[Saved data entries]
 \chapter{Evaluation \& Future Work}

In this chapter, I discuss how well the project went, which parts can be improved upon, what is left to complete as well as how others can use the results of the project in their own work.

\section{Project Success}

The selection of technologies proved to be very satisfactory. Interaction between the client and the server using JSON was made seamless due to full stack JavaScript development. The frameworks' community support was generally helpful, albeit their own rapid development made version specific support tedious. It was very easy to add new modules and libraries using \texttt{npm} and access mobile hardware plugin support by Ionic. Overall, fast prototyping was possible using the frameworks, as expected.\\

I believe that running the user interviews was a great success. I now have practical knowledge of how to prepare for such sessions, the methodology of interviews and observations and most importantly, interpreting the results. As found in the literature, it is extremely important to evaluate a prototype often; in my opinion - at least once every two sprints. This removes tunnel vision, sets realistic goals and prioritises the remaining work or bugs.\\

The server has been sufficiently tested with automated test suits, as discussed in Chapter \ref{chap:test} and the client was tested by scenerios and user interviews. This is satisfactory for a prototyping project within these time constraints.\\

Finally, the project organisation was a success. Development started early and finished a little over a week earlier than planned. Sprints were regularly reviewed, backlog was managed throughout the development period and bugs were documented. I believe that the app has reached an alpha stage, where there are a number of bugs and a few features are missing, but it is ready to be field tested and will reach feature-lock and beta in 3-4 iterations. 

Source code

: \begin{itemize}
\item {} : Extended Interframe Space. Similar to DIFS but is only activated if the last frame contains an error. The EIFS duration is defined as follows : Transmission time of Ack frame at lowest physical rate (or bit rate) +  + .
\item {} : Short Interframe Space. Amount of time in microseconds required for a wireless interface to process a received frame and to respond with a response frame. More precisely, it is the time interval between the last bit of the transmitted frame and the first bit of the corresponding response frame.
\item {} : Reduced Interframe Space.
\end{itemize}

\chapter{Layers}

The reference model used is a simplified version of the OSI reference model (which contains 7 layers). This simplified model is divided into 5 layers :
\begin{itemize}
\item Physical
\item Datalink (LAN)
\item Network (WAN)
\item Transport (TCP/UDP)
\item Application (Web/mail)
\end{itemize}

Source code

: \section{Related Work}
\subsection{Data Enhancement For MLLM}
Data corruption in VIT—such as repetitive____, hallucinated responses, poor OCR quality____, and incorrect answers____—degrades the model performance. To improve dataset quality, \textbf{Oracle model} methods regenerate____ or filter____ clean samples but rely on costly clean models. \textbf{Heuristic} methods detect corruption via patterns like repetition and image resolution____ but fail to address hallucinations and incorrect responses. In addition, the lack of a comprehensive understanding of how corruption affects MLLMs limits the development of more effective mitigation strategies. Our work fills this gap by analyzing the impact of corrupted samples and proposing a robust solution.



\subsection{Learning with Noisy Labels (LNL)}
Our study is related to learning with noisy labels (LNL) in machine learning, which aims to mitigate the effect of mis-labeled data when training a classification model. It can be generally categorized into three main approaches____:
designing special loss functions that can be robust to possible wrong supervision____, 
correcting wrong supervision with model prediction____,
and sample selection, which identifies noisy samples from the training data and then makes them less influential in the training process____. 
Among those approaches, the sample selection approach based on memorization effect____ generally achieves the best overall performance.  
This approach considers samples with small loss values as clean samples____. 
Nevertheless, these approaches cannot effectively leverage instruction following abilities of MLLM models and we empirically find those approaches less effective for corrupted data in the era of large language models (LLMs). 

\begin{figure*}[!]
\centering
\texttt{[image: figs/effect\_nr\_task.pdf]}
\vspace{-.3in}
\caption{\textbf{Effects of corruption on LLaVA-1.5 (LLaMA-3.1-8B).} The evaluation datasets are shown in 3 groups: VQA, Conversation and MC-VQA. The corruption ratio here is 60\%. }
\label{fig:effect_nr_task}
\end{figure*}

## [Problem description]
Checking the data above line by line, please work out how many lines include "prototyping", and reply with the number only.

## [Answer below]
2